Your objective
Could you restate the whole listing word for word?

Material to process
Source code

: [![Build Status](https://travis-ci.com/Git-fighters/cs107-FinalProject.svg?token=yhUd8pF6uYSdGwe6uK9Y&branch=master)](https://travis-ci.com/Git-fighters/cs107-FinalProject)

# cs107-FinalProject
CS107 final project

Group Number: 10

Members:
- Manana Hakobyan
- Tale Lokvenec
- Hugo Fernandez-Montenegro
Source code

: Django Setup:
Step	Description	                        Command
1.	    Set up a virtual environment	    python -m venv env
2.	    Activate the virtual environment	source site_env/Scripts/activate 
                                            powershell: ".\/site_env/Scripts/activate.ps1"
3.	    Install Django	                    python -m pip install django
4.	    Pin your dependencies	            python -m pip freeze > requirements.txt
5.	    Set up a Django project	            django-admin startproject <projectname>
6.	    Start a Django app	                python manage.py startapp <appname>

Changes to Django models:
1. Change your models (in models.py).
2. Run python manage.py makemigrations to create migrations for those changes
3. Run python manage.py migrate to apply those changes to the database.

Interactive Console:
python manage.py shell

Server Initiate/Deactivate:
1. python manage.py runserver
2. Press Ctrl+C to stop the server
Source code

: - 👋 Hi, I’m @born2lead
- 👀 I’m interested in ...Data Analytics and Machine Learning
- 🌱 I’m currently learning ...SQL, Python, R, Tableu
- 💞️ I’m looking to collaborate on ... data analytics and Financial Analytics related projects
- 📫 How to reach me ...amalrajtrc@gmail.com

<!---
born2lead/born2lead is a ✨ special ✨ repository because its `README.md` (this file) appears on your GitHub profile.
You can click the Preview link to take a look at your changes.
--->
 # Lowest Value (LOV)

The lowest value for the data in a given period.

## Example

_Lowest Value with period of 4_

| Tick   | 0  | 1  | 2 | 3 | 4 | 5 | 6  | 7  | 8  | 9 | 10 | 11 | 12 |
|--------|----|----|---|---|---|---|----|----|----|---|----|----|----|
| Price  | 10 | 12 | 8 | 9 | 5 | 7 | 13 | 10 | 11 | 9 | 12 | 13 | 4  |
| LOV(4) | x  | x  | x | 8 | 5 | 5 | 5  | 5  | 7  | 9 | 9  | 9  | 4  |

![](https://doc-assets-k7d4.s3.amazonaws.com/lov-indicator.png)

Solution
Source code

: [![Build Status](https://travis-ci.com/Git-fighters/cs107-FinalProject.svg?token=yhUd8pF6uYSdGwe6uK9Y&branch=master)](https://travis-ci.com/Git-fighters/cs107-FinalProject)

# cs107-FinalProject
CS107 final project

Group Number: 10

Members:
- Manana Hakobyan
- Tale Lokvenec
- Hugo Fernandez-Montenegro
Source code

: Django Setup:
Step	Description	                        Command
1.	    Set up a virtual environment	    python -m venv env
2.	    Activate the virtual environment	source site_env/Scripts/activate 
                                            powershell: ".\/site_env/Scripts/activate.ps1"
3.	    Install Django	                    python -m pip install django
4.	    Pin your dependencies	            python -m pip freeze > requirements.txt
5.	    Set up a Django project	            django-admin startproject <projectname>
6.	    Start a Django app	                python manage.py startapp <appname>

Changes to Django models:
1. Change your models (in models.py).
2. Run python manage.py makemigrations to create migrations for those changes
3. Run python manage.py migrate to apply those changes to the database.

Interactive Console:
python manage.py shell

Server Initiate/Deactivate:
1. python manage.py runserver
2. Press Ctrl+C to stop the server
Source code

: - 👋 Hi, I’m @born2lead
- 👀 I’m interested in ...Data Analytics and Machine Learning
- 🌱 I’m currently learning ...SQL, Python, R, Tableu
- 💞️ I’m looking to collaborate on ... data analytics and Financial Analytics related projects
- 📫 How to reach me ...amalrajtrc@gmail.com

<!---
born2lead/born2lead is a ✨ special ✨ repository because its `README.md` (this file) appears on your GitHub profile.
You can click the Preview link to take a look at your changes.
--->
 # Lowest Value (LOV)

The lowest value for the data in a given period.

## Example

_Lowest Value with period of 4_

| Tick   | 0  | 1  | 2 | 3 | 4 | 5 | 6  | 7  | 8  | 9 | 10 | 11 | 12 |
|--------|----|----|---|---|---|---|----|----|----|---|----|----|----|
| Price  | 10 | 12 | 8 | 9 | 5 | 7 | 13 | 10 | 11 | 9 | 12 | 13 | 4  |
| LOV(4) | x  | x  | x | 8 | 5 | 5 | 5  | 5  | 7  | 9 | 9  | 9  | 4  |

![](https://doc-assets-k7d4.s3.amazonaws.com/lov-indicator.png)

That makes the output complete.